Profiting from currencies is a difficult game

IN 2004, Alan Greenspan denied that it was possible to make money by predicting what is going to happen to currencies. As he put it: “My experience is that exchange markets have become so efficient that virtually all relevant information is embedded almost instantaneously in exchange rates to the point that anticipating movements in major currencies is rarely possible”.

In that, he echoed the economist Burton Malkial, who once said that speculators “might as well be monkeys throwing darts at the Wall Street Journal”. What they were essentially saying is that unless you know the news before other people, it should be impossible to make a profit from trading currencies – if you can predict the future, so should everyone else be able to, and so the possibility to make a profit will instantly disappear.

And as recent events have shown, that makes markets particularly responsive to news. Fears of a sovereign debt crisis in Ireland drove the euro to a seven week low yesterday, while dovish comments by the New York Fed president, William Dudley, drove the dollar down too. Even though Ireland hasn’t gone bankrupt, and the Federal Reserve hasn’t actually changed its policy, the hint that either event might come to pass changes the potential fundamentals – forcing traders to react, not predict.

So does that mean that traders should give up? Surely not. As Amos Galvin, of Macro Currency Group, explains, markets aren’t perfectly efficient – in fact, many traders are very distracted from the fundamentals. In his opinion, the important thing is to watch indicators like interest rates and investor positioning to work out when the market has accurately priced in news – and when they haven’t, to profit from it. Profits are made not from predicting the future, but rather from accurately interpreting news.
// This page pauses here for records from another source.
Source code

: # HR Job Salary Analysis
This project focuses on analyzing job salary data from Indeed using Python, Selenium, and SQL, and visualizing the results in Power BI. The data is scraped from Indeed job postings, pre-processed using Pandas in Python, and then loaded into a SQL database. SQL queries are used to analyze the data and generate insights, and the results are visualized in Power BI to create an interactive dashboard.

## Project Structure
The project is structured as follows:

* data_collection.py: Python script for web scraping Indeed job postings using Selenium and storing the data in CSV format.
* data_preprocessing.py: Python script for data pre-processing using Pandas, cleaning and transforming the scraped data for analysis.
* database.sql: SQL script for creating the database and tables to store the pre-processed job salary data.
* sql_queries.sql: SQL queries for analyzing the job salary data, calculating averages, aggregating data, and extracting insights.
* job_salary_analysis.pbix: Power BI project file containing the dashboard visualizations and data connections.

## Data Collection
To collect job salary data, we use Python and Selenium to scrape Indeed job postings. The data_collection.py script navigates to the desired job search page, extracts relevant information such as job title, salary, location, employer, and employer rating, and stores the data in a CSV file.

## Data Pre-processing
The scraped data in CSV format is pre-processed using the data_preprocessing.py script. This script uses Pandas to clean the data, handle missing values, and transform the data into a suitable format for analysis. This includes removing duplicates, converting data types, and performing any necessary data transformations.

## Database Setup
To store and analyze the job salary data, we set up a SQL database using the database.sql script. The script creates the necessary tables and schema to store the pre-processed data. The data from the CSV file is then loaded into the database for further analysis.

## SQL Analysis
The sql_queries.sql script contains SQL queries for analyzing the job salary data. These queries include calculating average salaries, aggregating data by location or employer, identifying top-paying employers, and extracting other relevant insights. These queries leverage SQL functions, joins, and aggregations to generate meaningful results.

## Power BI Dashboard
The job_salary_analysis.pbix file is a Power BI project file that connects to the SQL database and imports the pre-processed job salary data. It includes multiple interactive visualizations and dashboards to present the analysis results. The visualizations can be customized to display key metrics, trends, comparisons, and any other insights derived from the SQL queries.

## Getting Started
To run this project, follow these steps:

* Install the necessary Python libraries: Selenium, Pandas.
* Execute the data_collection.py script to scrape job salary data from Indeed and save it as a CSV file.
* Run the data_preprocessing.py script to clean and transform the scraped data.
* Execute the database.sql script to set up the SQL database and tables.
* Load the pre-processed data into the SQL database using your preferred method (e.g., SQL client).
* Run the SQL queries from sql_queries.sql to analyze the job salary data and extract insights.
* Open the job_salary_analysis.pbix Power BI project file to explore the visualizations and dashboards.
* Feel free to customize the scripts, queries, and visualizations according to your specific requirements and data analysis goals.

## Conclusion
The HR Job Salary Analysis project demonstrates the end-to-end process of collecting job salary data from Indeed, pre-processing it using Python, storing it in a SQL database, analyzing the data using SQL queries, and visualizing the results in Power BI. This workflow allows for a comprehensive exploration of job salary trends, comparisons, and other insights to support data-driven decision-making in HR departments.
But as Nick Hocart, of Xenfin Capital, says, it is also possible to make a profit simply by being systematic and fast. In Hocart’s opinion, there is no point in trying to predict where markets will go – instead, the best strategy is to “find trends and get onto them” before too many others do, like surfers looking for waves. He says that he has a lot more losing trades than winning ones – but the winning ones tend to win a lot more.

What traders must remember is what they are up against. In recent months, markets have been exceptionally volatile and news driven, and that is not likely to change soon. To make profits, traders will need to keep watching the news and the markets carefully and they will need to be ready to react decisively and quickly to changes. And ideally more accurately than a monkey with a dartboard.